And if that is not obvious enough we have human soldiers talking about “fighting terror with terror… shock-and-awe” during the attack on Hometree.
So if Cameron invites us to see parallels between the attack on Hometree and (say) the invasion of Iraq and the terrorist attacks of 9/11…
And if – now this is less clear – the humans represent America whose capitalist economy is propped up by the military…
Then it would appear Cameron is – through that one scene – saying America is morally equivalent to the terrorists who destroyed the twin towers of the World Trade Center.
I could be wrong. Cameron may not have this in mind. But I am struggling to come up with an alternative interpretation.
Spirituality and the interior/exterior life
Another aspect of “Avatar” that I have not seen discussed much is the issue of the interior versus exterior life.
At one point Jake Sully – when he is not living among the Na’vi by means of his avatar body – wonders if he is awake or dreaming. Which is real and which is the dream? His existence as a human being – or his “virtual” existence as a Na’vi?
The distinction between interior versus exterior life is sometimes discussed in Orthodox Christianity. Orthodox Christian bishops have expressed their concern about video games and massively-multiplayer-online role playing games (MMORPGs).* [RW - I distinctly remember reading this but am unable to find the reference.] Not because participating in them is “evil”. But because they represent a distraction (a word that carries a precise theological meaning in Orthodox spirituality) from the true exterior life we have in relationship with God and with other human beings. (See Meletios Webber, Bread and Water, Wine and Oil, chapter 2. Also the brilliant presentation by Prof Alfred Siewers, “Christianity and Ecology” available online at Ancient Faith Radio.)
Video and online games are a kind of “false” life.
I confess that I do enjoy video and online games.

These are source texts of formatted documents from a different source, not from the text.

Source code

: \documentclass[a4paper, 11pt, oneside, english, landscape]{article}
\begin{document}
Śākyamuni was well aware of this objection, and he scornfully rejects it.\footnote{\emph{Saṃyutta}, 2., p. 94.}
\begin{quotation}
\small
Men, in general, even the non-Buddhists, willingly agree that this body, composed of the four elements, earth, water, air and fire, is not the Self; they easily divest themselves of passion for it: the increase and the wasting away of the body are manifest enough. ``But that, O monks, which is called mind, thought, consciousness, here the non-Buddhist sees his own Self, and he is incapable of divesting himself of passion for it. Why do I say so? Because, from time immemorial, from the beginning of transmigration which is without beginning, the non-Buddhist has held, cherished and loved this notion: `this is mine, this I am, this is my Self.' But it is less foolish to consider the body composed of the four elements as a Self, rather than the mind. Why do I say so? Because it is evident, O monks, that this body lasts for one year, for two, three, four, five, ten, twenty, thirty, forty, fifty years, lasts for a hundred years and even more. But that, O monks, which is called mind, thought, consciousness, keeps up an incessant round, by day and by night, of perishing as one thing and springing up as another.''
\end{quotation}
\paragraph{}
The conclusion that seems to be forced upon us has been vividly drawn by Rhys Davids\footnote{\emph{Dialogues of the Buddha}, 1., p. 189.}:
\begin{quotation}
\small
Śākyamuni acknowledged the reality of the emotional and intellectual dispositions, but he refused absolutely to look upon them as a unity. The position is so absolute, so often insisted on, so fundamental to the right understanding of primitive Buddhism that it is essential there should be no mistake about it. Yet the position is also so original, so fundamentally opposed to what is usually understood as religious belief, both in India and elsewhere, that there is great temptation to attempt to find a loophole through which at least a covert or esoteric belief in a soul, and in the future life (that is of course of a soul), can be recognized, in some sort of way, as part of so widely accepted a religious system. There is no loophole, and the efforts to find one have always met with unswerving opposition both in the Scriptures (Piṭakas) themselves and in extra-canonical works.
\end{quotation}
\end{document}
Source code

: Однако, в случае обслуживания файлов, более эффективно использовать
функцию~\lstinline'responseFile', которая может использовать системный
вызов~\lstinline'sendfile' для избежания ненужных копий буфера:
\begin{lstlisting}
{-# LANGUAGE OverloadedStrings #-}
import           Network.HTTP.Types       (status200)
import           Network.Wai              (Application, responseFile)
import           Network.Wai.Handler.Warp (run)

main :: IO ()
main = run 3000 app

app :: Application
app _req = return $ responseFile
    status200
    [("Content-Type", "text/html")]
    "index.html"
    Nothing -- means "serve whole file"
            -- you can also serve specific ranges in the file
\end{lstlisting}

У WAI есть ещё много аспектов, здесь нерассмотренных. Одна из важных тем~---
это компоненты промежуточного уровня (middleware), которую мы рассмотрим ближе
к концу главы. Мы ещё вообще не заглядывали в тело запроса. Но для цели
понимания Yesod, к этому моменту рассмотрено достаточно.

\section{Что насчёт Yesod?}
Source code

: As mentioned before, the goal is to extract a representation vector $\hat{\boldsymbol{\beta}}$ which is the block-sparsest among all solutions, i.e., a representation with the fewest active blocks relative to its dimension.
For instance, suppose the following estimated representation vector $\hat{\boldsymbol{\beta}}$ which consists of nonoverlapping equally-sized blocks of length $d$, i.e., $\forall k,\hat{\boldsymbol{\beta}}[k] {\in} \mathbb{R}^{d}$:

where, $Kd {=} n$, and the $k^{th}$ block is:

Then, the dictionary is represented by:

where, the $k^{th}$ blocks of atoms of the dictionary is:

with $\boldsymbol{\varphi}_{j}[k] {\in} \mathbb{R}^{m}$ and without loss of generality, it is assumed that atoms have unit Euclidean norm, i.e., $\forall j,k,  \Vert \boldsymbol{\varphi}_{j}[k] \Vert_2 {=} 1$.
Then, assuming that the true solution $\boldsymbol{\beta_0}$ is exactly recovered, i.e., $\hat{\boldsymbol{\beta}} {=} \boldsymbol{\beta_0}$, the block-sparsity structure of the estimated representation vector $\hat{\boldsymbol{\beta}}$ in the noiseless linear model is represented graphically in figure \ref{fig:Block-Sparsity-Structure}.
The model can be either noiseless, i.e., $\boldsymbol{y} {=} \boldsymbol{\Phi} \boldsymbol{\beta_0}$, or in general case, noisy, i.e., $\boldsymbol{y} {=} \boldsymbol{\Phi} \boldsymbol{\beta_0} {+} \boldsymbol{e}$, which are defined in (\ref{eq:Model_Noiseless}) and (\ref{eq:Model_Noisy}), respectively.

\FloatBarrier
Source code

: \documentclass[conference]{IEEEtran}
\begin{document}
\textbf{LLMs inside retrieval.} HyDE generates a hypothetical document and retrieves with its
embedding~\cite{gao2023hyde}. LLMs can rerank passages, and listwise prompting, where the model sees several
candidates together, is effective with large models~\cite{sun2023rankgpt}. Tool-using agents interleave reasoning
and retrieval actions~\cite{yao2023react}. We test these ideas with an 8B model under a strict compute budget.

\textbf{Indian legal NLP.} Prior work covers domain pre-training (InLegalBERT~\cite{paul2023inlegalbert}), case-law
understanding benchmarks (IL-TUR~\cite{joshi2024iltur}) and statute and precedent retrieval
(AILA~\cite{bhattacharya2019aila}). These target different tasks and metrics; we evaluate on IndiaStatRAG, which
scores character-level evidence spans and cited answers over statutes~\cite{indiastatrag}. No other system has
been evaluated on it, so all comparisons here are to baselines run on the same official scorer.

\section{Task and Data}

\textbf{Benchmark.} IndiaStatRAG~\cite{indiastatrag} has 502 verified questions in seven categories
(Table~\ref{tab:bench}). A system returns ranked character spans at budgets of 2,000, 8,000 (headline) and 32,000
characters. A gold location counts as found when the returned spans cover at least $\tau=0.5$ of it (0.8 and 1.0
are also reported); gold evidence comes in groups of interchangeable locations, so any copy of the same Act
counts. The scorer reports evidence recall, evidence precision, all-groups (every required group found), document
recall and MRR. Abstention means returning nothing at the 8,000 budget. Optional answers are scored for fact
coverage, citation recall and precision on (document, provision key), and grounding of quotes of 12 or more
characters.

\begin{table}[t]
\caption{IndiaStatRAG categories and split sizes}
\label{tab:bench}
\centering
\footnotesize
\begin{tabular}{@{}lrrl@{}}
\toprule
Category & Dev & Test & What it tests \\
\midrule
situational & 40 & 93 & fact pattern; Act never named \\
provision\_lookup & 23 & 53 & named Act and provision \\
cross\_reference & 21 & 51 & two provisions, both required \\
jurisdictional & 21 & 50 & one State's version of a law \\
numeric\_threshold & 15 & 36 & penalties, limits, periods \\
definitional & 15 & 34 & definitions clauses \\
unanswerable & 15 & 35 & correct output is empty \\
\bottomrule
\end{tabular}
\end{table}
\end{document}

They are one of my main ways to relax(?) during my free time. But sometimes during the rest of the day I am not thinking so much about God or my family or church or my work with internationals – I am wondering what to work on the next time I am playing on the computer. My interior virtual life sometimes occupies my thoughts and attention more than my true exterior life.
And yes it is precisely through his virtual interior life that Jake Sully is able to appreciate the true exterior life of Pandora and the Na’vi. I would not call this a contradiction but an “inner tension” in the film. (And perhaps in defense of Cameron we might say using capitalism/technology to make a film critical of capitalism/technology is not so much a contradiction but a necessary “inner tension”.)
Where conservatives might… uh… “plug in” to “Avatar”
This might be one point at which conservative critics can and should interpret “Avatar” more generously. Are the humans really representative only of “imperialist capitalist militaristic technological and industrial America”?
Is it possible the film is also about humans who have become overwhelmed by their own technology?
Cell phones. Laptops. iPods and iTouches(sp?). Blogs. RSS feeds.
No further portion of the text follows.